> Data extracts
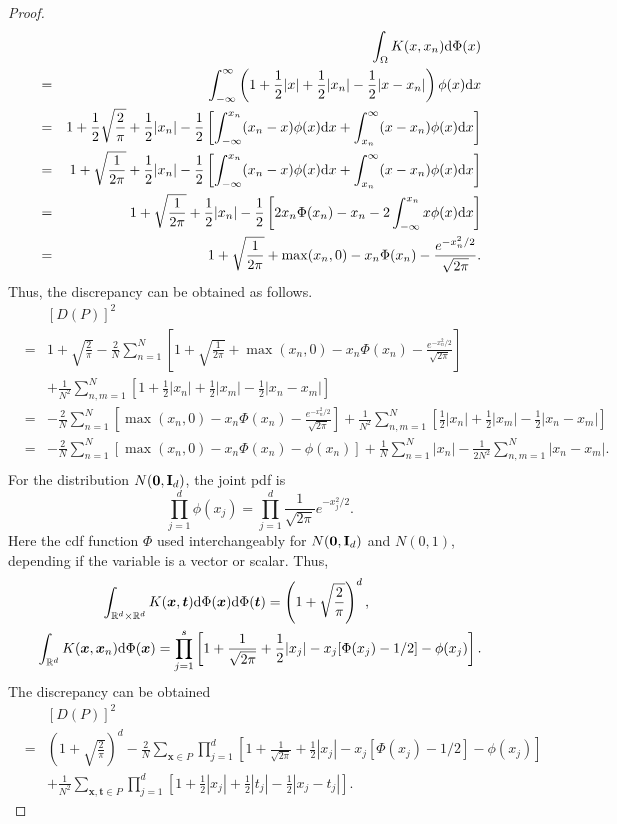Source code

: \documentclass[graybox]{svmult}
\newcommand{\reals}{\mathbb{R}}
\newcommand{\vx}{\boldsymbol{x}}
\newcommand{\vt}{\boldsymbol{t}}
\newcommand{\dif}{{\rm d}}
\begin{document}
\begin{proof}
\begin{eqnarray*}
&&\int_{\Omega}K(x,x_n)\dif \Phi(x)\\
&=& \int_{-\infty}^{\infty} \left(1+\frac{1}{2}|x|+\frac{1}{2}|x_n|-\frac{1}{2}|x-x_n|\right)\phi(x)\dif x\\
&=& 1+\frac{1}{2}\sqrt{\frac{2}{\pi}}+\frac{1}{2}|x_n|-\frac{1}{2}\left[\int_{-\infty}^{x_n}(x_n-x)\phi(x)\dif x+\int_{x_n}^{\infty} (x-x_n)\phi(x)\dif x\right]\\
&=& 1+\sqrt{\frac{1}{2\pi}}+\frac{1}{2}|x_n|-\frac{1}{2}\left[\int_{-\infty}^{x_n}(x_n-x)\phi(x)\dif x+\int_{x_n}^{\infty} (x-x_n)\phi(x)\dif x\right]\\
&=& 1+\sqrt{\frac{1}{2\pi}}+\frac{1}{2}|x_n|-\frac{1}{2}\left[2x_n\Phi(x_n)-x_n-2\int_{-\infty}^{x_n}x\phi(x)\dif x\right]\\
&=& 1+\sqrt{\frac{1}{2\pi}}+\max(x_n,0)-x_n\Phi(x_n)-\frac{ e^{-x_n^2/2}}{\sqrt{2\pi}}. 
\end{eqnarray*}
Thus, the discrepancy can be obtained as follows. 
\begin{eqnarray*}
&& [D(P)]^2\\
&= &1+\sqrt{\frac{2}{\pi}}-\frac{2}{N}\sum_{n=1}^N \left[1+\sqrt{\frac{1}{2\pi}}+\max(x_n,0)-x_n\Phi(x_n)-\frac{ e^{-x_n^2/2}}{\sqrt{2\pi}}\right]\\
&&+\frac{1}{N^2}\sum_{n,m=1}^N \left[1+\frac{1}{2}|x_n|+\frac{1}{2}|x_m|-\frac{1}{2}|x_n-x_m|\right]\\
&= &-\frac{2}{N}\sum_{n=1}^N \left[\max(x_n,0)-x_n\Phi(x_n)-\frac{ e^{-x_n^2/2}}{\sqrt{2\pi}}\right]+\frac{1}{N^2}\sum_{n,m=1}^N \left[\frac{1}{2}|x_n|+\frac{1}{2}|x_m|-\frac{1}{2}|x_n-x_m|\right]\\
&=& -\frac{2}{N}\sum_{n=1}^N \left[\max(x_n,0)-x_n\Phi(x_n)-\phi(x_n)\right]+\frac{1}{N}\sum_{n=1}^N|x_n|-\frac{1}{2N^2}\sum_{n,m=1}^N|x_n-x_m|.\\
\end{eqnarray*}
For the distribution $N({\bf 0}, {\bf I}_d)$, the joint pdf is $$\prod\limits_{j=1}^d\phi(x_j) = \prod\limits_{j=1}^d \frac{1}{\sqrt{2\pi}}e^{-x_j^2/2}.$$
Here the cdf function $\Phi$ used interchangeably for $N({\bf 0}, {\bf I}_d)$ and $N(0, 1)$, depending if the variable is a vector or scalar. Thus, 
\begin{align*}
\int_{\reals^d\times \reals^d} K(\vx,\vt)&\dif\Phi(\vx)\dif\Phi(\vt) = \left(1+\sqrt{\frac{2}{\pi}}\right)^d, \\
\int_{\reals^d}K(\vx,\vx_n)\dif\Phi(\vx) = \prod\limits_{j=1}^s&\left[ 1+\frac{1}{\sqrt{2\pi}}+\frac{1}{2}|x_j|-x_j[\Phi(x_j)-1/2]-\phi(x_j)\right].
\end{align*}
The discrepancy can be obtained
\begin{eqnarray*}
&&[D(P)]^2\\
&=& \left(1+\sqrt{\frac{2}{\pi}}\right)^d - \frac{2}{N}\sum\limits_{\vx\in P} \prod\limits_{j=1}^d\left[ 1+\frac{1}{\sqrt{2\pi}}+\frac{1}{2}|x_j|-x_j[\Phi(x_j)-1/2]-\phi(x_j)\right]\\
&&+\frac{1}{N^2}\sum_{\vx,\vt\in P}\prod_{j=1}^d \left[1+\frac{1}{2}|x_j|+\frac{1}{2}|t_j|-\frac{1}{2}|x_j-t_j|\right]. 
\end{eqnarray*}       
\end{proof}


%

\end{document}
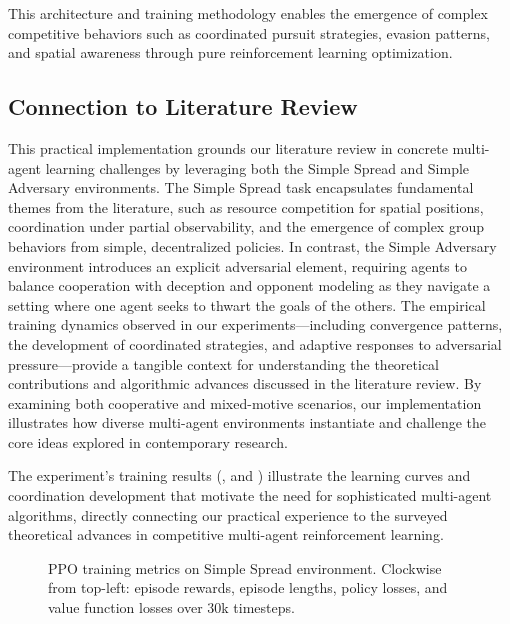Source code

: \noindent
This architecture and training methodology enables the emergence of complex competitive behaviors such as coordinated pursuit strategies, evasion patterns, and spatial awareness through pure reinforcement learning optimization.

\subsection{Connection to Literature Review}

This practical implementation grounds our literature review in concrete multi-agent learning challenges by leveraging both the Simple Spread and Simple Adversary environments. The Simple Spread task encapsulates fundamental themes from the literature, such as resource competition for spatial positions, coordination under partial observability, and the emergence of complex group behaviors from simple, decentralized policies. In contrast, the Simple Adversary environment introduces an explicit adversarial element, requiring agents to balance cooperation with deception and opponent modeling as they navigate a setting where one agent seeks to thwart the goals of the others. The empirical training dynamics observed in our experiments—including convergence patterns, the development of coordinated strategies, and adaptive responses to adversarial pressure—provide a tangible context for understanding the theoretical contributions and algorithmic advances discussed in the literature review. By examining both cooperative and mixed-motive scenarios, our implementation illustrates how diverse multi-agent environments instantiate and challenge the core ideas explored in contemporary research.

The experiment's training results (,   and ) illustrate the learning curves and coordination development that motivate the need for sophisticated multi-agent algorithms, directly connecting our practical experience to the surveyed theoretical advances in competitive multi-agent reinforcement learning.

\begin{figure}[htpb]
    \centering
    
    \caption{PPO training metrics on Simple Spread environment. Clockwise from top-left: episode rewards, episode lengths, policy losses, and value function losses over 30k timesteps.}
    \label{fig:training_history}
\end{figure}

==

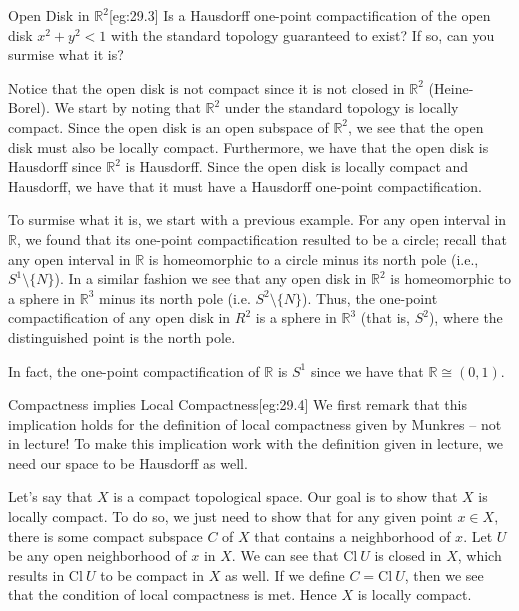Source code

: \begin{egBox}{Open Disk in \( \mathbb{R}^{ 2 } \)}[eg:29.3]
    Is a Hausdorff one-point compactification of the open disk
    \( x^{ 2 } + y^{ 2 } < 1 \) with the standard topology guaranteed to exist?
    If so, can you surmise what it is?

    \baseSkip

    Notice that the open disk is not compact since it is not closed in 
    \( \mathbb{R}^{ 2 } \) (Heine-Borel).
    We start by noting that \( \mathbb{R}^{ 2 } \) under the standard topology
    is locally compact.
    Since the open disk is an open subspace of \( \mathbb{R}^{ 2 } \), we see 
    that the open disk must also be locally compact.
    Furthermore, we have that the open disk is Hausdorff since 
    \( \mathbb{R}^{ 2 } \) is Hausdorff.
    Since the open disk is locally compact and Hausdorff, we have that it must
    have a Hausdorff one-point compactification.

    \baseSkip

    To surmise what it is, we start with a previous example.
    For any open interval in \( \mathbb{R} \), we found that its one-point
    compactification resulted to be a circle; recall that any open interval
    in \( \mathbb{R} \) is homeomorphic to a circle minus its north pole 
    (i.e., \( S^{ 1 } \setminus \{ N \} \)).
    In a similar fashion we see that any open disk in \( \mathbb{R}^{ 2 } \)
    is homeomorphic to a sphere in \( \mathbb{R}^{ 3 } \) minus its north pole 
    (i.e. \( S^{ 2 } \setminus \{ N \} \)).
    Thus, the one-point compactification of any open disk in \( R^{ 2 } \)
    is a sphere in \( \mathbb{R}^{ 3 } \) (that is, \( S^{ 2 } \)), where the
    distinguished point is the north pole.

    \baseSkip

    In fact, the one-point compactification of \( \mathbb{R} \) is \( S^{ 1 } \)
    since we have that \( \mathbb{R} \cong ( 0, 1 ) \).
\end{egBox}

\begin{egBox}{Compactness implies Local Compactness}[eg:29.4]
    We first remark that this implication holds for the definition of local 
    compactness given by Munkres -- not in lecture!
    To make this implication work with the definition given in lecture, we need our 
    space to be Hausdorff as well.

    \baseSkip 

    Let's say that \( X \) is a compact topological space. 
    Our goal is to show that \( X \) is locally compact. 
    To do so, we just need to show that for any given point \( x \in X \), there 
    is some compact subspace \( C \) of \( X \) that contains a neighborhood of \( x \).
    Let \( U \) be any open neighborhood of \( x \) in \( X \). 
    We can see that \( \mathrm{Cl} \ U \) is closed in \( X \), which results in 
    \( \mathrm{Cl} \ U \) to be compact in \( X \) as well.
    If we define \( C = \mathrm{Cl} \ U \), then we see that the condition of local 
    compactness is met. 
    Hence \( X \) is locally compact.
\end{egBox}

> Assignment
Find and show each line of the listing with the word "subspace".

> Solution
    Since the open disk is an open subspace of \( \mathbb{R}^{ 2 } \), we see 
    is some compact subspace \( C \) of \( X \) that contains a neighborhood of \( x \).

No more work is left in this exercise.